Gail (17 Oct 2011)
"An Energy War for the Mideast Resources.  Does the Mark of the Beast in the book of  Revelation, mean an Energy Based Currency?"

From my post Oct.12-
Tiny Qatar’s Big Plans May Change Mideast: Oct.4/2011
Qatar has several assets that turn out to be in short supply elsewhere in the Middle East and to be of strategic value, given the tumult in the region.

First, it is home to al-Jazeera, the Arabic-language news network that has transformed how Arabs get their news.

International Monetary Fund released data demonstrating that Qatar is the richest country in the world.

Qatar’s natural-gas reserves of more than 900 trillion cubic feet are the third-largest in the world, and the country is reaping the benefits of an ambitious program to monetize those resources. Estimates suggest earnings from its liquefied natural-gas in 2011 will increase by more than 50 percent from last year.

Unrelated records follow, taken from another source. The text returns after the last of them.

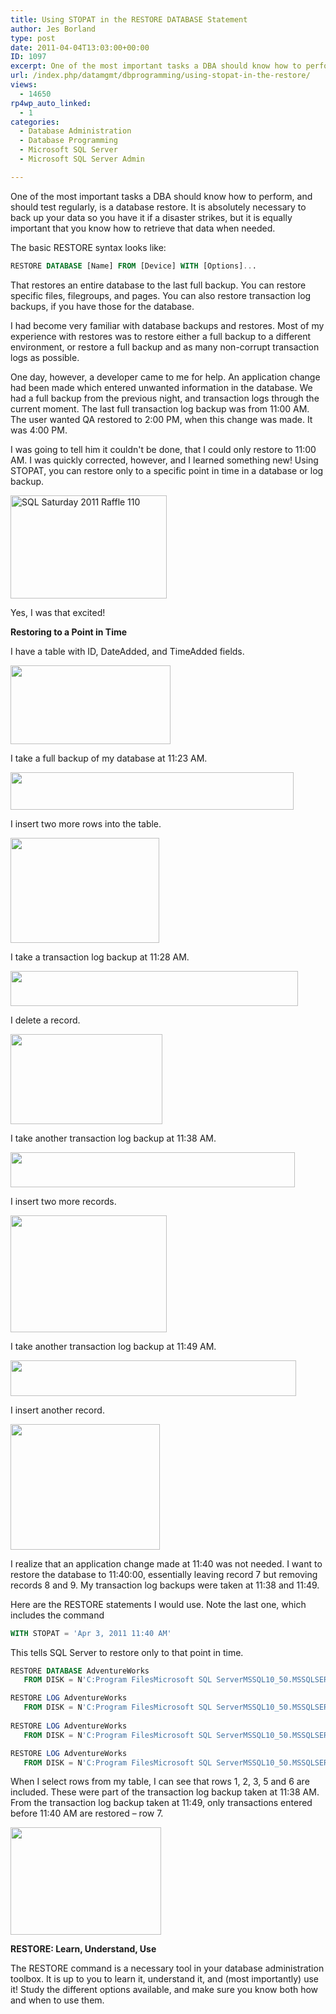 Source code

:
 ```yaml
---
title: Using STOPAT in the RESTORE DATABASE Statement
author: Jes Borland
type: post
date: 2011-04-04T13:03:00+00:00
ID: 1097
excerpt: One of the most important tasks a DBA should know how to perform, and should test regularly, is a database restore. It is absolutely necessary to back up your data so you have it if a disaster strikes, but it is equally important that you know how to retrieve that data when needed.
url: /index.php/datamgmt/dbprogramming/using-stopat-in-the-restore/
views:
  - 14650
rp4wp_auto_linked:
  - 1
categories:
  - Database Administration
  - Database Programming
  - Microsoft SQL Server
  - Microsoft SQL Server Admin

---
```

One of the most important tasks a DBA should know how to perform, and should test regularly, is a database restore. It is absolutely necessary to back up your data so you have it if a disaster strikes, but it is equally important that you know how to retrieve that data when needed. 

The basic RESTORE syntax looks like: 

```sql
RESTORE DATABASE [Name] FROM [Device] WITH [Options]...
```

That restores an entire database to the last full backup. You can restore specific files, filegroups, and pages. You can also restore transaction log backups, if you have those for the database. 

I had become very familiar with database backups and restores. Most of my experience with restores was to restore either a full backup to a different environment, or restore a full backup and as many non-corrupt transaction logs as possible. 

One day, however, a developer came to me for help. An application change had been made which entered unwanted information in the database. We had a full backup from the previous night, and transaction logs through the current moment. The last full transaction log backup was from 11:00 AM. The user wanted QA restored to 2:00 PM, when this change was made. It was 4:00 PM. 

I was going to tell him it couldn't be done, that I could only restore to 11:00 AM. I was quickly corrected, however, and I learned something new! Using STOPAT, you can restore only to a specific point in time in a database or log backup. 

[<img src="http://farm6.static.flickr.com/5143/5562927331_d499103e16.jpg" width="250" height="165" alt="SQL Saturday 2011 Raffle 110" />][1]
  
Yes, I was that excited! 

**Restoring to a Point in Time** 

I have a table with ID, DateAdded, and TimeAdded fields. 

<div class="image_block">
  <a href="/wp-content/uploads/users/grrlgeek/StopAt1.JPG?mtime=1301928592"><img alt="" src="/wp-content/uploads/users/grrlgeek/StopAt1.JPG?mtime=1301928592" width="256" height="126" /></a>
</div>

I take a full backup of my database at 11:23 AM. 

<div class="image_block">
  <a href="/wp-content/uploads/users/grrlgeek/StopAt2.jpg?mtime=1301928593"><img alt="" src="/wp-content/uploads/users/grrlgeek/StopAt2.jpg?mtime=1301928593" width="453" height="60" /></a>
</div>

I insert two more rows into the table. 

<div class="image_block">
  <a href="/wp-content/uploads/users/grrlgeek/StopAt3.jpg?mtime=1301928593"><img alt="" src="/wp-content/uploads/users/grrlgeek/StopAt3.jpg?mtime=1301928593" width="238" height="168" /></a>
</div>

I take a transaction log backup at 11:28 AM. 

<div class="image_block">
  <a href="/wp-content/uploads/users/grrlgeek/StopAt4.jpg?mtime=1301928593"><img alt="" src="/wp-content/uploads/users/grrlgeek/StopAt4.jpg?mtime=1301928593" width="460" height="56" /></a>
</div>

I delete a record. 

<div class="image_block">
  <a href="/wp-content/uploads/users/grrlgeek/StopAt5.jpg?mtime=1301928593"><img alt="" src="/wp-content/uploads/users/grrlgeek/StopAt5.jpg?mtime=1301928593" width="243" height="144" /></a>
</div>

I take another transaction log backup at 11:38 AM. 

<div class="image_block">
  <a href="/wp-content/uploads/users/grrlgeek/StopAt6.jpg?mtime=1301928593"><img alt="" src="/wp-content/uploads/users/grrlgeek/StopAt6.jpg?mtime=1301928593" width="455" height="56" /></a>
</div>

I insert two more records. 

<div class="image_block">
  <a href="/wp-content/uploads/users/grrlgeek/StopAt7.jpg?mtime=1301928593"><img alt="" src="/wp-content/uploads/users/grrlgeek/StopAt7.jpg?mtime=1301928593" width="250" height="187" /></a>
</div>

I take another transaction log backup at 11:49 AM. 

<div class="image_block">
  <a href="/wp-content/uploads/users/grrlgeek/StopAt8.jpg?mtime=1301928593"><img alt="" src="/wp-content/uploads/users/grrlgeek/StopAt8.jpg?mtime=1301928593" width="457" height="57" /></a>
</div>

I insert another record. 

<div class="image_block">
  <a href="/wp-content/uploads/users/grrlgeek/StopAt9.jpg?mtime=1301928593"><img alt="" src="/wp-content/uploads/users/grrlgeek/StopAt9.jpg?mtime=1301928593" width="239" height="201" /></a>
</div>

I realize that an application change made at 11:40 was not needed. I want to restore the database to 11:40:00, essentially leaving record 7 but removing records 8 and 9. My transaction log backups were taken at 11:38 and 11:49.
  
Here are the RESTORE statements I would use. Note the last one, which includes the command 

```sql
WITH STOPAT = 'Apr 3, 2011 11:40 AM'
```

This tells SQL Server to restore only to that point in time. 

```sql
RESTORE DATABASE AdventureWorks
   FROM DISK = N'C:Program FilesMicrosoft SQL ServerMSSQL10_50.MSSQLSERVERMSSQLBackupAdventureWorks.bak' WITH NORECOVERY;

RESTORE LOG AdventureWorks
   FROM DISK = N'C:Program FilesMicrosoft SQL ServerMSSQL10_50.MSSQLSERVERMSSQLBackupAdventureWorks.trn' WITH NORECOVERY; 
   
RESTORE LOG AdventureWorks 
   FROM DISK = N'C:Program FilesMicrosoft SQL ServerMSSQL10_50.MSSQLSERVERMSSQLBackupAdventureWorks2.trn' WITH NORECOVERY;

RESTORE LOG AdventureWorks 
   FROM DISK = N'C:Program FilesMicrosoft SQL ServerMSSQL10_50.MSSQLSERVERMSSQLBackupAdventureWorks3.trn' WITH STOPAT = 'Apr 3, 2011 11:40 AM', RECOVERY;
```

When I select rows from my table, I can see that rows 1, 2, 3, 5 and 6 are included. These were part of the transaction log backup taken at 11:38 AM. From the transaction log backup taken at 11:49, only transactions entered before 11:40 AM are restored – row 7. 

<div class="image_block">
  <a href="/wp-content/uploads/users/grrlgeek/StopAt10.jpg?mtime=1301928593"><img alt="" src="/wp-content/uploads/users/grrlgeek/StopAt10.jpg?mtime=1301928593" width="241" height="172" /></a>
</div>

**RESTORE: Learn, Understand, Use** 

The RESTORE command is a necessary tool in your database administration toolbox. It is up to you to learn it, understand it, and (most importantly) use it! Study the different options available, and make sure you know both how and when to use them.

 [1]: http://www.flickr.com/photos/m-i-k-e/5562927331/ "SQL Saturday 2011 Raffle 110 by Michael Kappel, on Flickr"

Qatar is now turning to strategic investments in companies and countries with which it intends to build cooperative ventures and wield influence.

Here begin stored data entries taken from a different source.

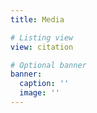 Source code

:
 ```yaml
---
title: Media

# Listing view
view: citation

# Optional banner
banner:
  caption: ''
  image: ''
---
```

A Qatari-Libyan gas partnership would help Qatar address one of its primary strategic worries: the loss of markets for its gas in Europe.

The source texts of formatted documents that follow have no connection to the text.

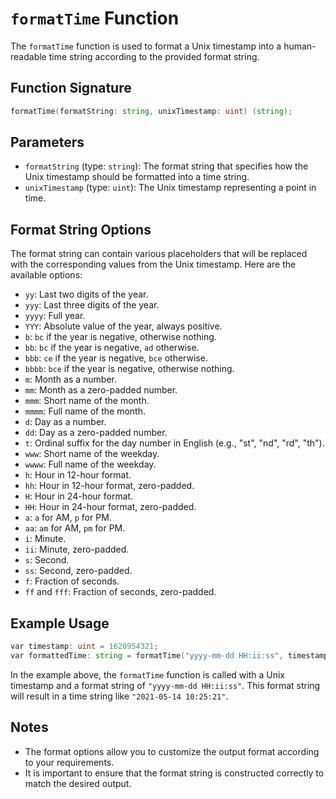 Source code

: # `formatTime` Function

The `formatTime` function is used to format a Unix timestamp into a human-readable time string according to the provided format string.

## Function Signature

```d
formatTime(formatString: string, unixTimestamp: uint) (string);
```

## Parameters

- `formatString` (type: `string`): The format string that specifies how the Unix timestamp should be formatted into a time string.
- `unixTimestamp` (type: `uint`): The Unix timestamp representing a point in time.

## Format String Options

The format string can contain various placeholders that will be replaced with the corresponding values from the Unix timestamp. Here are the available options:

- `yy`: Last two digits of the year.
- `yyy`: Last three digits of the year.
- `yyyy`: Full year.
- `YYY`: Absolute value of the year, always positive.
- `b`: `bc` if the year is negative, otherwise nothing.
- `bb`: `bc` if the year is negative, `ad` otherwise.
- `bbb`: `ce` if the year is negative, `bce` otherwise.
- `bbbb`: `bce` if the year is negative, otherwise nothing.
- `m`: Month as a number.
- `mm`: Month as a zero-padded number.
- `mmm`: Short name of the month.
- `mmmm`: Full name of the month.
- `d`: Day as a number.
- `dd`: Day as a zero-padded number.
- `t`: Ordinal suffix for the day number in English (e.g., "st", "nd", "rd", "th").
- `www`: Short name of the weekday.
- `wwww`: Full name of the weekday.
- `h`: Hour in 12-hour format.
- `hh`: Hour in 12-hour format, zero-padded.
- `H`: Hour in 24-hour format.
- `HH`: Hour in 24-hour format, zero-padded.
- `a`: `a` for AM, `p` for PM.
- `aa`: `am` for AM, `pm` for PM.
- `i`: Minute.
- `ii`: Minute, zero-padded.
- `s`: Second.
- `ss`: Second, zero-padded.
- `f`: Fraction of seconds.
- `ff` and `fff`: Fraction of seconds, zero-padded.

## Example Usage

```d
var timestamp: uint = 1620954321;
var formattedTime: string = formatTime("yyyy-mm-dd HH:ii:ss", timestamp);
```

In the example above, the `formatTime` function is called with a Unix timestamp and a format string of `"yyyy-mm-dd HH:ii:ss"`. This format string will result in a time string like `"2021-05-14 10:25:21"`.

## Notes

- The format options allow you to customize the output format according to your requirements.
- It is important to ensure that the format string is constructed correctly to match the desired output.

The U.S. needs to build and strengthen new strategic partnerships with regional actors, especially those that have the resources and imagination to shape events beyond their borders. Qatar should be on or near the top of the list.


The AntiMessiah is in regular contact with Qatar.


Daniel 8:9,10, “And out of one of them came forth a little horn, which waxed exceeding great, toward the south, and toward the east, and toward the pleasant land. And it waxed great, even to the host of heaven; and it cast down some of the host and of the stars to the ground, and stamped upon them.”


Charles to tour Gulf, then joined by Camilla for South Africa trip
13 Oct 2011

Prince Charles is to embark on a tour of the Gulf to recognize the changes brought about by the Arab Spring uprising.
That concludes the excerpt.